_EXERCISE BRIEF_: Filter these records by the string "real", copying each line that holds it.

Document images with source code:

* * * * * * * * *

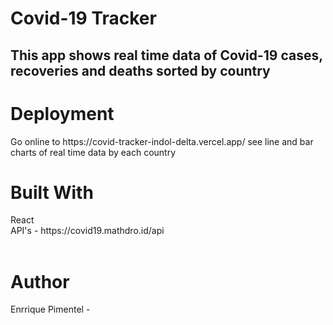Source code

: 

<h1>Covid-19 Tracker</h1>

<h2>This app shows real time data of Covid-19 cases, recoveries and deaths sorted by country </h2>

<h1>Deployment</h1>
<p>Go online to https://covid-tracker-indol-delta.vercel.app/ see line and bar charts of real time data by each country <p>
  
 
  

<h1>Built With</h1>
<p>React<br>
API's  - https://covid19.mathdro.id/api <br>
<br><p>



<h1>Author</h1>
<p>Enrrique Pimentel -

* * * * * * * * *

_RESULT OF THE EXERCISE_:
<h2>This app shows real time data of Covid-19 cases, recoveries and deaths sorted by country </h2>
<p>Go online to https://covid-tracker-indol-delta.vercel.app/ see line and bar charts of real time data by each country <p>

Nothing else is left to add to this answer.